Over the years in ministry, I’ve heard people tell me time and time again that hurt people hurt people. In my younger days, I think I passed it off as just something that you say to get over moments of frustration. But as I reflect on it now, I realize that it’s very true. Ministries are places where we are surrounded by more people hurting than we ever realize. We talk about it and say this is a safe place for your hurting and this is a place to find healing. But every person’s journey through pain into something that is redemptive is their own journey, and we can make assumptions for them about where they’re at and when they’ll find moments of clarity in that.
I’ll give you an example. There’s a hospital that I drive by once in a while in route to some of our clients. Every time I drive by the hospital there is an equal feeling of being joyful and being sad. All my kiddos were born there, but we’ve also experienced terrible pain there in our family. We’ve lost friends in the hospital. We’ve also seen people healed there. You can say my feelings are rather mixed whenever I have to visit. For that matter, I feel that way in most hospitals. There are other places I feel mixed emotions or strong emotions. I could be sitting in a restaurant and see someone come in who hurt me years ago, and I’m instantly distracted and brought back to moments of pain that happened years ago.
Most people are like this. Our emotions are tied to experiences, and our reactions to those memories can last a lifetime. I can hear a song on the radio that I haven’t heard in decades and I will remember where I was the last time I heard that song. Recently I walked into an old building and the smell brought me back to being in third or fourth grade in elementary school. It wasn’t a bad memory, it’s just that my mind makes the connection.
Sometimes in the ministry world, we make the assumption that because there are spiritual components to church, the people can get over their pain more easily. Sometimes that’s true. But often it’s not. As a leader of a ministry, it is highly possible that you’ve got pain in your past. This part of our growth as part of our ministry journey. The scars and wounds have shaped us into the leaders we are today. Sometimes we are grateful for them, but sometimes there are still seeds of bitterness that find their way to the surface when just the right moment presents itself.
I’m not going to get into the science behind why people react the way they do or even why people do what they do. There’s lots a great research out there for that. I’m merely going to tell you how I deal with things and what I have found to be helpful in this process when those moments come.
Here are three things to keep in mind when the pains of the past find their way into the present moments, or when someone hurts you in a way you don’t expect and things from the past push through and impact your reactions.

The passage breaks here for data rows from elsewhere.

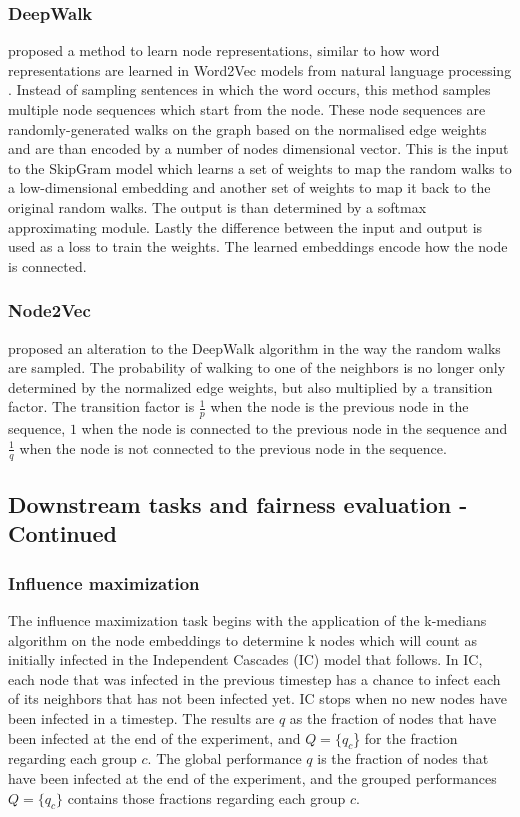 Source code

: \subsubsection*{DeepWalk} \citet{Perozzi2014} proposed a method to learn node representations, similar to how word representations are learned in Word2Vec models from natural language processing \cite{mikolov2013efficient}. Instead of sampling sentences in which the word occurs, this method samples multiple node sequences which start from the node. These node sequences are randomly-generated walks on the graph based on the normalised edge weights and are than encoded by a number of nodes dimensional vector. This is the input to the SkipGram model which learns a set of weights to map the random walks to a low-dimensional embedding and another set of weights to map it back to the original random walks. The output is than determined by a softmax approximating module. Lastly the difference between the input and output is used as a loss to train the weights. The learned embeddings encode how the node is connected.

\subsubsection*{Node2Vec} \citet{Grover2016} proposed an alteration to the DeepWalk algorithm in the way the random walks are sampled. The probability of walking to one of the neighbors is no longer only determined by the normalized edge weights, but also multiplied by a transition factor. The transition factor is $\frac{1}{p}$ when the node is the previous node in the sequence, $1$ when the node is connected to the previous node in the sequence and $\frac{1}{q}$ when the node is not connected to the previous node in the sequence.

\subsection{Downstream tasks and fairness evaluation - Continued}
\label{subsec:tasks-cont}

\subsubsection*{Influence maximization}
The influence maximization task begins with the application of the k-medians algorithm on the node embeddings to determine k nodes which will count as initially infected in the Independent Cascades (IC) model \cite{Kempe2015} that follows. 
In IC, each node that was infected in the previous timestep has a chance to infect each of its neighbors that has not been infected yet. IC stops when no new nodes have been infected in a timestep.
The results are $q$ as the fraction of nodes that have been infected at the end of the experiment, and $Q=\{q_c$\} for the fraction regarding each group $c$.
The global performance $q$ is the fraction of nodes that have been infected at the end of the experiment, and the grouped performances $Q=\{q_c\}$ contains those fractions regarding each group $c$.

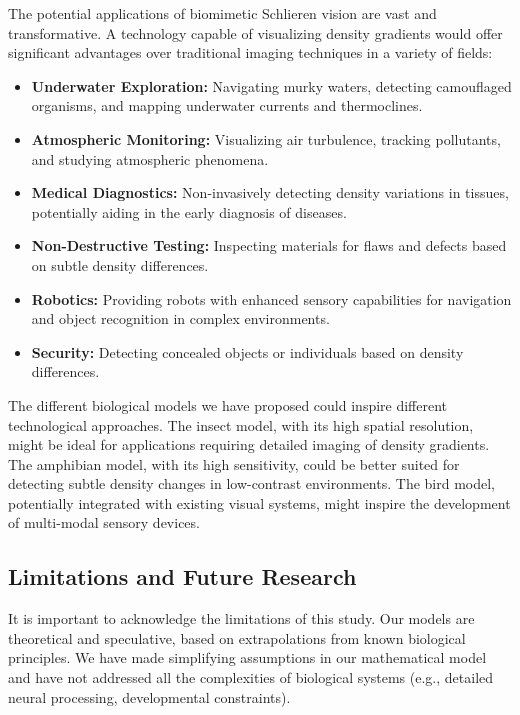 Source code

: \documentclass[11pt]{article}
\begin{document}
The potential applications of biomimetic Schlieren vision are vast and transformative. A technology capable of visualizing density gradients would offer significant advantages over traditional imaging techniques in a variety of fields:
\begin{itemize}
    \item \textbf{Underwater Exploration:} Navigating murky waters, detecting camouflaged organisms, and mapping underwater currents and thermoclines.
    \item \textbf{Atmospheric Monitoring:} Visualizing air turbulence, tracking pollutants, and studying atmospheric phenomena.
    \item \textbf{Medical Diagnostics:} Non-invasively detecting density variations in tissues, potentially aiding in the early diagnosis of diseases.
    \item \textbf{Non-Destructive Testing:} Inspecting materials for flaws and defects based on subtle density differences.
    \item \textbf{Robotics:} Providing robots with enhanced sensory capabilities for navigation and object recognition in complex environments.
    \item \textbf{Security:} Detecting concealed objects or individuals based on density differences.
\end{itemize}
The different biological models we have proposed could inspire different technological approaches. The insect model, with its high spatial resolution, might be ideal for applications requiring detailed imaging of density gradients. The amphibian model, with its high sensitivity, could be better suited for detecting subtle density changes in low-contrast environments. The bird model, potentially integrated with existing visual systems, might inspire the development of multi-modal sensory devices.

\subsection{Limitations and Future Research}

It is important to acknowledge the limitations of this study. Our models are theoretical and speculative, based on extrapolations from known biological principles. We have made simplifying assumptions in our mathematical model and have not addressed all the complexities of biological systems (e.g., detailed neural processing, developmental constraints).
\end{document}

One – pain is part of being human
While the Bible tells us that we are created new in our relationship with the Lord, we still live inside a human body which means there are physical and emotional things that cause pain. On one side of the equation this can feel discouraging, but I choose to look at it differently. It means that everyone, no matter their position, level of success, how big they smile, how happy they appear, has been hurt. That reality helps me keep it in perspective that I’m not alone.
Two – learning to find gratefulness even when I’m down
I get that everyone situation’s different, but there is always an opportunity, even if it’s small, to find hope in moments of gratefulness in every situation. We see this in the life of Paul where he’s willing to rejoice while he’s chained between two centurions in a jail cell. There’s always a reason to be hopeful, and there’s always a reason to be grateful. God is bigger than we realize.

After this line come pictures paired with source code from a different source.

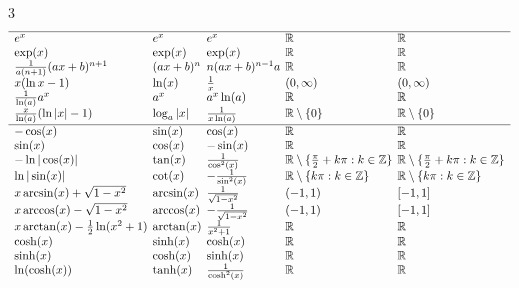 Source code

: \begin{multicols*}{3}
\[{\begin{array}{l@{\hspace{0.15cm}}l@{\hspace{0.15cm}}l@{\hspace{0.15cm}}l@{\hspace{0.15cm}}l}
\hline

e^x
& e^x
& e^x
& \mathbb R
& \mathbb R
\\

\exp(x)
& \exp(x)
& \exp(x)
& \mathbb R
& \mathbb R
\\

\frac{1}{a(n+1)}(ax+b)^{n+1}
& (ax+b)^n
& n(ax+b)^{n-1}a
& \mathbb R
& \mathbb R
\\

x(\ln x-1)
& \ln(x)
& \frac1x
& (0,\infty)
& (0,\infty)
\\

\frac1{\ln(a)}a^x
& a^x
& a^x\ln(a)
& \mathbb R
& \mathbb R
\\

\frac{x}{\ln(a)}(\ln|x|-1)
& \log_a|x|
& \frac1{x\ln(a)}
& \mathbb R\setminus\{0\}
& \mathbb R\setminus\{0\}
\\[0.1cm]

\hline 

-\cos(x)
& \sin(x)
& \cos(x)
& \mathbb R
& \mathbb R
\\

\sin(x)
& \cos(x)
& -\sin(x)
& \mathbb R
& \mathbb R
\\

-\ln|\cos(x)|
& \tan(x)
& \frac1{\cos^2(x)}
& \mathbb R\setminus
  \{\tfrac\pi2+k\pi:k\in\mathbb Z\}
& \mathbb R\setminus
  \{\tfrac\pi2+k\pi:k\in\mathbb Z\}
\\

\ln|\sin(x)|
& \cot(x)
& -\frac1{\sin^2(x)}
& \mathbb R\setminus\{k\pi:k\in\mathbb Z\}
& \mathbb R\setminus\{k\pi:k\in\mathbb Z\}
\\

x\arcsin(x)+\sqrt{1-x^2}
& \arcsin(x)
& \frac1{\sqrt{1-x^2}}
& (-1,1)
& [-1,1]
\\

x\arccos(x)-\sqrt{1-x^2}
& \arccos(x)
& -\frac1{\sqrt{1-x^2}}
& (-1,1)
& [-1,1]
\\

x\arctan(x)-\frac12\ln(x^2+1)
& \arctan(x)
& \frac1{x^2+1}
& \mathbb R
& \mathbb R
\\

\cosh(x)
& \sinh(x)
& \cosh(x)
& \mathbb R
& \mathbb R
\\

\sinh(x)
& \cosh(x)
& \sinh(x)
& \mathbb R
& \mathbb R
\\

\ln(\cosh(x))
& \tanh(x)
& \frac1{\cosh^2(x)}
& \mathbb R
& \mathbb R
\\


\end{array}}\]
\end{multicols*}
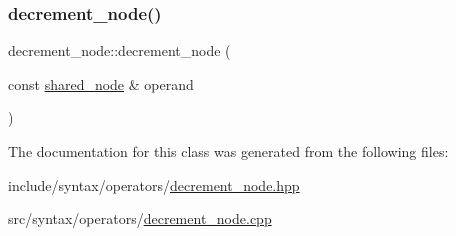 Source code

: \subsubsection{\texorpdfstring{decrement\+\_\+node()}{decrement\_node()}}
{\footnotesize\ttfamily decrement\+\_\+node\+::decrement\+\_\+node (\begin{DoxyParamCaption}\item[{const \hyperlink{namespacejawe_a3f307481d921b6cbb50cc8511fc2b544}{shared\+\_\+node} \&}]{operand }\end{DoxyParamCaption})}



The documentation for this class was generated from the following files\+:\begin{DoxyCompactItemize}
\item 
include/syntax/operators/\hyperlink{decrement__node_8hpp}{decrement\+\_\+node.\+hpp}\item 
src/syntax/operators/\hyperlink{decrement__node_8cpp}{decrement\+\_\+node.\+cpp}\end{DoxyCompactItemize}
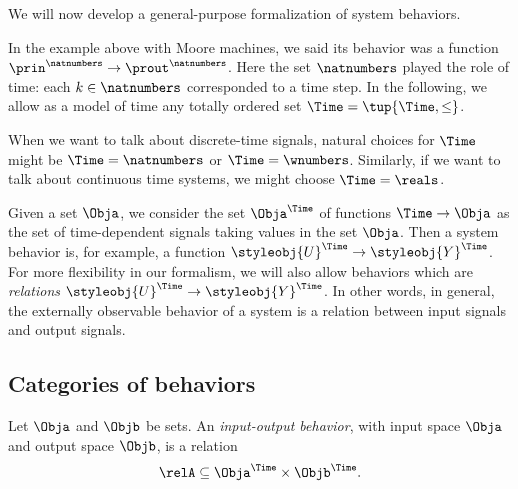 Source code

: We will now develop a general-purpose formalization of system behaviors. 


In the example above with Moore machines, we said its behavior was a function $\prin^\natnumbers \to \prout^\natnumbers$. Here the set $\natnumbers$ played the role of time: each $k \in \natnumbers$ corresponded to a time step. In the following, we allow as a model of time any totally ordered set $\Time = \tup{\Time, \leq}$. 

When we want to talk about discrete-time signals, natural choices for $\Time$ might be $\Time = \natnumbers$ or $\Time = \wnumbers$. Similarly, if we want to talk about continuous time systems, we might choose $\Time = \reals$.


Given a set $\Obja$, we consider the set $\Obja^\Time$ of functions $\Time \to \Obja$ as the set of time-dependent signals taking values in the set $\Obja$. Then a system behavior is, for example, a function $\styleobj{U}^\Time \to \styleobj{Y}^\Time$. For more flexibility in our formalism, we will also allow behaviors which are \emph{relations} $\styleobj{U}^\Time \to \styleobj{Y}^\Time$. 
In other words, in general, the externally observable behavior of a system is a relation between input signals and output signals.



\subsection{Categories of behaviors}

 
\begin{definition}
    Let $\Obja$ and $\Objb$ be sets.
    An \emph{input-output behavior}, with input space $\Obja$ and output space $\Objb$, is a relation
    \begin{equation}
        \relA \subseteq \Obja^\Time \times \Objb^\Time.
    \end{equation}
\end{definition}

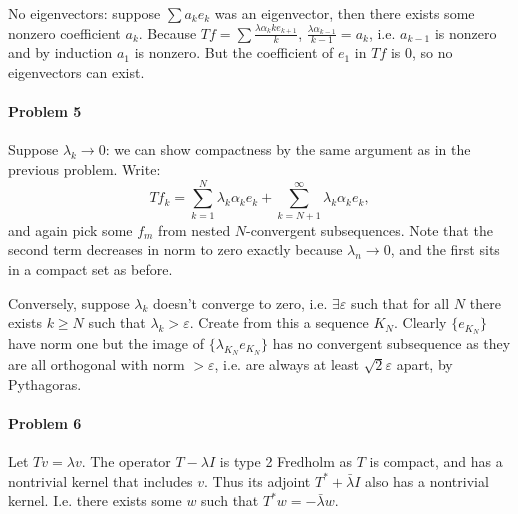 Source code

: \documentclass[12pt]{article}
\begin{document}
No eigenvectors: suppose $\sum a_ke_k$ was an eigenvector, then there exists
some nonzero coefficient $a_k$. Because $Tf = \sum \frac{\lambda \alpha_{k}{k}
  e_{k+1}}{k}$, $\frac{\lambda\alpha_{k-1}}{k-1} = a_k$, i.e. $a_{k-1}$ is
nonzero and by induction $a_1$ is nonzero. But the coefficient of $e_1$ in $Tf$
is 0, so no eigenvectors can exist.

\paragraph{Problem 5}

Suppose $\lambda_k \to 0$: we can show compactness by the same argument as in
the previous problem. Write:
\begin{displaymath}
  Tf_k = \sum_{k=1}^N\lambda_k\alpha_ke_k + \sum_{k=N+1}^\infty\lambda_k\alpha_ke_k,
\end{displaymath}
and again pick some $f_m$ from nested $N$-convergent subsequences. Note that
the second term decreases in norm to zero exactly because $\lambda_n\to 0$, and
the first sits in a compact set as before.

Conversely, suppose $\lambda_k$ doesn't converge to zero, i.e. $\exists
\varepsilon$ such that for all $N$ there exists $k \geq N$ such that $\lambda_k
> \varepsilon$. Create from this a sequence $K_N$. Clearly $\{e_{K_N}\}$ have
norm one but the image of $\{\lambda_{K_N}e_{K_N}\}$ has no convergent
subsequence
as they are all orthogonal with norm $> \varepsilon$, i.e. are always at least
$\sqrt{2}\varepsilon$ apart, by Pythagoras.

\paragraph{Problem 6}

Let $Tv = \lambda v$. The operator $T-\lambda I$ is type 2 Fredholm as $T$ is
compact, and has a nontrivial kernel that includes $v$. Thus its adjoint
$T^* + \bar{\lambda}I$ also has a nontrivial kernel. I.e. there exists some
$w$ such that $T^*w = -\bar{\lambda}w$.
\end{document}
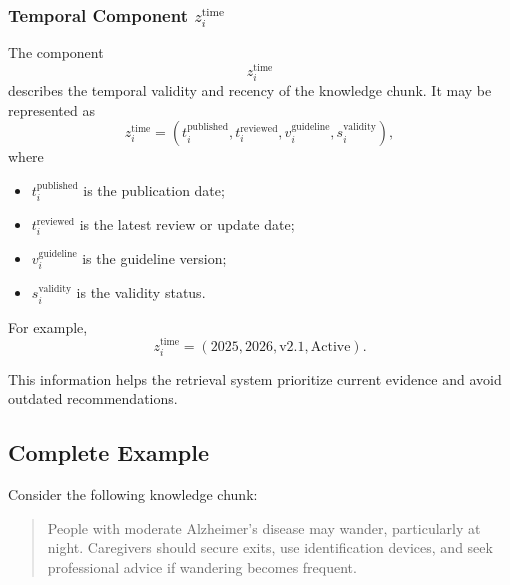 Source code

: \documentclass{article}
\begin{document}
\subsubsection{Temporal Component $z_i^{\mathrm{time}}$}

The component
\begin{equation}
    z_i^{\mathrm{time}}
\end{equation}
describes the temporal validity and recency of the knowledge chunk.
It may be represented as
\begin{equation}
    z_i^{\mathrm{time}}
    =
    \left(
    t_i^{\mathrm{published}},
    t_i^{\mathrm{reviewed}},
    v_i^{\mathrm{guideline}},
    s_i^{\mathrm{validity}}
    \right),
\end{equation}
where
\begin{itemize}
    \item $t_i^{\mathrm{published}}$ is the publication date;
    \item $t_i^{\mathrm{reviewed}}$ is the latest review or update date;
    \item $v_i^{\mathrm{guideline}}$ is the guideline version;
    \item $s_i^{\mathrm{validity}}$ is the validity status.
\end{itemize}
For example,
\begin{equation}
    z_i^{\mathrm{time}}
    =
    \left(
    2025,
    2026,
    \mathrm{v2.1},
    \mathrm{Active}
    \right).
\end{equation}

This information helps the retrieval system prioritize current evidence and avoid outdated recommendations.

\subsection{Complete Example}
Consider the following knowledge chunk:
\begin{quote}
People with moderate Alzheimer's disease may wander, particularly at night.
Caregivers should secure exits, use identification devices, and seek
professional advice if wandering becomes frequent.
\end{quote}
\end{document}
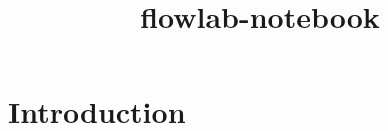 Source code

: \documentclass{article}
\title{flowlab-notebook}
\begin{document}
\maketitle

\section{Introduction}
\end{document}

Three – put yourself into someone else’s shoes
This is a conversation that we have with our kids often. They get their feelings hurt because someone said something they shouldn’t. We always come back to a question, “Do we know everything there is to know about the person who hurt us?” We can ask these kinds of questions in almost any moment of frustration but especially in moments of hurt. For a pastor, having someone that you’ve poured your life into for years betray you, rally people against you, decide to leave the church, and create pain and dissent amongst many, it’s an incredibly hurtful moment that can impact you and your ministry for years. As leaders were always vulnerable to this type of betrayal and pain. Learning to put yourself in someone else’s shoes doesn’t take anything away. Keep empathy in the mix so you at least have a way to navigate it all.
I wish it was easy to put our feelings in a box for the sake of the gospel, but it’s not. I will say though that it’s important for Christians to process their hurt because the way you hurt others may drive someone away from the Lord. Ask God to help with your pain. Not only will you feel His personal love for you, but you’ll be helping those hurt by the church heal as well.